Transcribe all of the entries below exactly. Leave out the pictures.

(Stored data entries)

=====

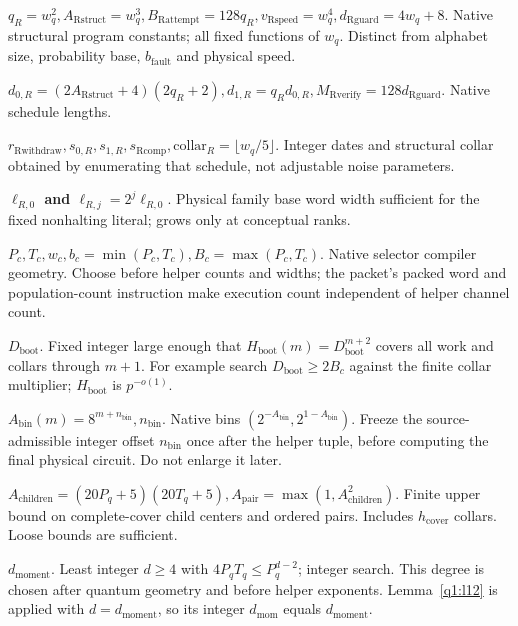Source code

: \noindent\textbf{\(q_{R}=w_{q}^{2},A_{\mathrm{Rstruct}}=w_{q}^{3},B_{\mathrm{Rattempt}}=128q_{R},v_{\mathrm{Rspeed}}=w_{q}^{4},d_{\mathrm{Rguard}}=4w_{q}+8\)}. Native structural program constants; all fixed functions of \(w_{q}\). Distinct from alphabet size, probability base, \(b_{\mathrm{fault}}\) and physical speed.\par\smallskip
\noindent\textbf{\(d_{0,R}=(2A_{\mathrm{Rstruct}}+4)(2q_{R}+2),d_{1,R}=q_{R} d_{0,R},M_{\mathrm{Rverify}}=128d_{\mathrm{Rguard}}\)}. Native schedule lengths.\par\smallskip
\noindent\textbf{\(r_{\mathrm{Rwithdraw}},s_{0,R},s_{1,R},s_{\mathrm{Rcomp}},\mathrm{collar}_{R}=\lfloor w_{q}/5\rfloor\)}. Integer dates and structural collar obtained by enumerating that schedule, not adjustable noise parameters.\par\smallskip
\noindent\textbf{\(\ell_{R,0}\) and \(\ell_{R,j}=2^{j} \ell_{R,0}\)}. Physical family base word width sufficient for the fixed nonhalting literal; grows only at conceptual ranks.\par\smallskip
\noindent\textbf{\(P_{c},T_{c},w_{c},b_{c}=\min (P_{c},T_{c}),B_{c}=\max (P_{c},T_{c})\)}. Native selector compiler geometry. Choose before helper counts and widths; the packet's packed word and population-count instruction make execution count independent of helper channel count.\par\smallskip
\noindent\textbf{\(D_{\mathrm{boot}}\)}. Fixed integer large enough that \(H_{\mathrm{boot}}(m)=D_{\mathrm{boot}}^{m+2}\) covers all work and collars through \(m+1\). For example search \(D_{\mathrm{boot}}\ge 2B_{c}\) against the finite collar multiplier; \(H_{\mathrm{boot}}\) is \(p^{-o(1)}\).\par\smallskip
\noindent\textbf{\(A_{\mathrm{bin}}(m)=8^{m+n_{\mathrm{bin}}}, n_{\mathrm{bin}}\)}. Native bins \((2^{-A_{\mathrm{bin}}},2^{1-A_{\mathrm{bin}}})\). Freeze the source-admissible integer offset \(n_{\mathrm{bin}}\) once after the helper tuple, before computing the final physical circuit. Do not enlarge it later.\par\smallskip
\noindent\textbf{\(A_{\mathrm{children}}=(20P_{q}+5)(20T_{q}+5), A_{\mathrm{pair}}=\max (1,A_{\mathrm{children}}^{2})\)}. Finite upper bound on complete-cover child centers and ordered pairs. Includes \(h_{\mathrm{cover}}\) collars. Loose bounds are sufficient.\par\smallskip
\noindent\textbf{\(d_{\mathrm{moment}}\)}. Least integer \(d\ge 4\) with \(4P_{q} T_{q}\le P_{q}^{d-2}\); integer search. This degree is chosen after quantum geometry and before helper exponents. Lemma~\ref{q1:l12} is applied with \(d=d_{\mathrm{moment}}\), so its integer \(d_{\mathrm{mom}}\) equals \(d_{\mathrm{moment}}\).\par\smallskip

=====

**Answer to the exercise**
Source code

: \noindent\textbf{\(q_{R}=w_{q}^{2},A_{\mathrm{Rstruct}}=w_{q}^{3},B_{\mathrm{Rattempt}}=128q_{R},v_{\mathrm{Rspeed}}=w_{q}^{4},d_{\mathrm{Rguard}}=4w_{q}+8\)}. Native structural program constants; all fixed functions of \(w_{q}\). Distinct from alphabet size, probability base, \(b_{\mathrm{fault}}\) and physical speed.\par\smallskip
\noindent\textbf{\(d_{0,R}=(2A_{\mathrm{Rstruct}}+4)(2q_{R}+2),d_{1,R}=q_{R} d_{0,R},M_{\mathrm{Rverify}}=128d_{\mathrm{Rguard}}\)}. Native schedule lengths.\par\smallskip
\noindent\textbf{\(r_{\mathrm{Rwithdraw}},s_{0,R},s_{1,R},s_{\mathrm{Rcomp}},\mathrm{collar}_{R}=\lfloor w_{q}/5\rfloor\)}. Integer dates and structural collar obtained by enumerating that schedule, not adjustable noise parameters.\par\smallskip
\noindent\textbf{\(\ell_{R,0}\) and \(\ell_{R,j}=2^{j} \ell_{R,0}\)}. Physical family base word width sufficient for the fixed nonhalting literal; grows only at conceptual ranks.\par\smallskip
\noindent\textbf{\(P_{c},T_{c},w_{c},b_{c}=\min (P_{c},T_{c}),B_{c}=\max (P_{c},T_{c})\)}. Native selector compiler geometry. Choose before helper counts and widths; the packet's packed word and population-count instruction make execution count independent of helper channel count.\par\smallskip
\noindent\textbf{\(D_{\mathrm{boot}}\)}. Fixed integer large enough that \(H_{\mathrm{boot}}(m)=D_{\mathrm{boot}}^{m+2}\) covers all work and collars through \(m+1\). For example search \(D_{\mathrm{boot}}\ge 2B_{c}\) against the finite collar multiplier; \(H_{\mathrm{boot}}\) is \(p^{-o(1)}\).\par\smallskip
\noindent\textbf{\(A_{\mathrm{bin}}(m)=8^{m+n_{\mathrm{bin}}}, n_{\mathrm{bin}}\)}. Native bins \((2^{-A_{\mathrm{bin}}},2^{1-A_{\mathrm{bin}}})\). Freeze the source-admissible integer offset \(n_{\mathrm{bin}}\) once after the helper tuple, before computing the final physical circuit. Do not enlarge it later.\par\smallskip
\noindent\textbf{\(A_{\mathrm{children}}=(20P_{q}+5)(20T_{q}+5), A_{\mathrm{pair}}=\max (1,A_{\mathrm{children}}^{2})\)}. Finite upper bound on complete-cover child centers and ordered pairs. Includes \(h_{\mathrm{cover}}\) collars. Loose bounds are sufficient.\par\smallskip
\noindent\textbf{\(d_{\mathrm{moment}}\)}. Least integer \(d\ge 4\) with \(4P_{q} T_{q}\le P_{q}^{d-2}\); integer search. This degree is chosen after quantum geometry and before helper exponents. Lemma~\ref{q1:l12} is applied with \(d=d_{\mathrm{moment}}\), so its integer \(d_{\mathrm{mom}}\) equals \(d_{\mathrm{moment}}\).\par\smallskip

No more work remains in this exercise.